Rien de cela dans saint Marc, qui affectionne comme toujours la brièveté d’un récit qui raconte, tambour battant, une action. On ne va pas se perdre dans les détails, les considérations psychologiques ou les états intérieurs. Pas d’enjolivements ni de fioritures, les faits, rien que les faits (et, comme disait Clemenceau, alors directeur de journal, quand il engageait un jeune journaliste, novice dans le métier : « Un sujet, un verbe ; et pour un adjectif, vous viendrez me voir » : c’est tout à fait la méthode de Marc). Ils reviennent donc et ils font leur rapport : ce qu’ils ont fait, combien de kilomètres ils ont parcourus, le nombre de guérisons opérées, ce qu’ils ont pu dire aux uns et aux autres dans leur prédication ; de tout cela on ne saura rien. Jésus ne fait d’ailleurs aucune remarque, aucun commentaire pour rectifier ceci ou encourager cela. Ce n’est pas comme dans les entreprises d’aujourd’hui où on ne manque pas d’établir des statistiques de progression qui enregistrent les résultats. Ici, pas d’évaluation ni de promotion. Simplement, Jésus les écoute : à quoi donc vous servirait de produire rapports et statistiques, à quoi donc vous serait-il utile, « petit troupeau » – c’est ainsi que je vais vous appeler affectueusement – de céder au vertige des chiffres et des comptabilités ? Je vous l’ai dit : vous semez, et que vous dormiez, que vous agissiez, ça pousse et vous ne savez comment. Mais, devinant l’effort qu’ils ont dû fournir ainsi et la persévérance dont ils ont fait preuve des jours et des jours, il peut comprendre qu’ils sont fatigués et qu’il est souhaitable qu’ils puissent se reposer ; il leur dit «Venez à l’écart dans un endroit désert, et reposez-vous un peu ».

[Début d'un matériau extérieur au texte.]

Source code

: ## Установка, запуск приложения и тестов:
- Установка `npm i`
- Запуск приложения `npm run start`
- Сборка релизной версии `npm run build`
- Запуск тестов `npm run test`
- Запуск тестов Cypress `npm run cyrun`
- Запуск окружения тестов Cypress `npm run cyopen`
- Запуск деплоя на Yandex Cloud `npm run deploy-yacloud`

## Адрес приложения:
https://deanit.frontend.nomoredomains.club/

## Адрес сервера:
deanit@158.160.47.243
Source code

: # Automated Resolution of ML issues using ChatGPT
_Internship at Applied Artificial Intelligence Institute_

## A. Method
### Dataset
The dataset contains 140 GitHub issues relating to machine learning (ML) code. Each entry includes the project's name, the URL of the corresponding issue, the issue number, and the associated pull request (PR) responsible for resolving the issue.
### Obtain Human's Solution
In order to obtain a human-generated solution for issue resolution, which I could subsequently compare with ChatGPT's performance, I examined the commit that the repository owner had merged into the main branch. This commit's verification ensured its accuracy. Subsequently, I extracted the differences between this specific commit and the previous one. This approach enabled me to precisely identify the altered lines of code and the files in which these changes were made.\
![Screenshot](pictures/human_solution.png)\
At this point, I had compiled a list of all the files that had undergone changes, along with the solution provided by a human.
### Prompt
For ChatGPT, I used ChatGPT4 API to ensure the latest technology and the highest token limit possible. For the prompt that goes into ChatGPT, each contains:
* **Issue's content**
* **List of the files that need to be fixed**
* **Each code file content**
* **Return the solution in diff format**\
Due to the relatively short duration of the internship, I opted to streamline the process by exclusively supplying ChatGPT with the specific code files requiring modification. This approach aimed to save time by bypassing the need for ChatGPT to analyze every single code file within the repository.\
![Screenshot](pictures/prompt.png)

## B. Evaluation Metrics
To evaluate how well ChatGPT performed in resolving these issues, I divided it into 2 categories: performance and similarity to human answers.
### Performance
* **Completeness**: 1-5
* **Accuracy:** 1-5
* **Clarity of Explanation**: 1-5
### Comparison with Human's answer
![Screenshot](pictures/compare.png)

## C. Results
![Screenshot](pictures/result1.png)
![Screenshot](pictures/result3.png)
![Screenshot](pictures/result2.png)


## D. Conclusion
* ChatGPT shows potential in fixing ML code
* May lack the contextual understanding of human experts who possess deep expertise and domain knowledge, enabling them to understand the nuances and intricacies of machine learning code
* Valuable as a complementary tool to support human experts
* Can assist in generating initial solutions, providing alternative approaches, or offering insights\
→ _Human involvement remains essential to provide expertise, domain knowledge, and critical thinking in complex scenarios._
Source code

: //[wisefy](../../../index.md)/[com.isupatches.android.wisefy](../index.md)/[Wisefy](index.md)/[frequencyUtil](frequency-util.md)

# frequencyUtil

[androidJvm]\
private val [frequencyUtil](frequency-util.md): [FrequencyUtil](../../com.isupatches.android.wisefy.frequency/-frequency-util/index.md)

La fatigue, lui, il sait ce que c’est. Il a beau être un homme dans sa jeune maturité, dans la trentaine, et c’est, de métier, un artisan au savoir-faire qui réclame adresse, mais aussi de la force – eh ! un charpentier, ce n’est pas un bureaucrate ni un fonctionnaire de l’octroi, comme Lévi, alias Matthieu -, c’est un marcheur, et combien aguerri, qui crapahute de la Galilée à la Judée. Mais, quand même une fois – c’est saint Jean qui nous raconte ça – nous traversions la Samarie, et des collines à grimper en veux-tu en voilà, il était midi, un soleil de plomb, il s’est arrêté, fatigué, pour s’asseoir sur la margelle du puits de Jacob, pendant que nous, qui sommes de solides gaillards, nous irions à la ville pour faire des emplettes pour le casse-croûte. Oh ! il ne s’est pas ennuyé pendant qu’on était parti, une femme du coin, une Samaritaine, était venue pour puiser de l’eau – à cette heure ! quelle idée ! – et ils avaient parlé un bon bout de temps, le temps qu’on revienne. D’avoir taillé cette bavette – et ce n’était pas du banal, du genre « comment ça va ? », semble-t-il – ça l’avait reposé, il ne parlait plus de sa fatigue.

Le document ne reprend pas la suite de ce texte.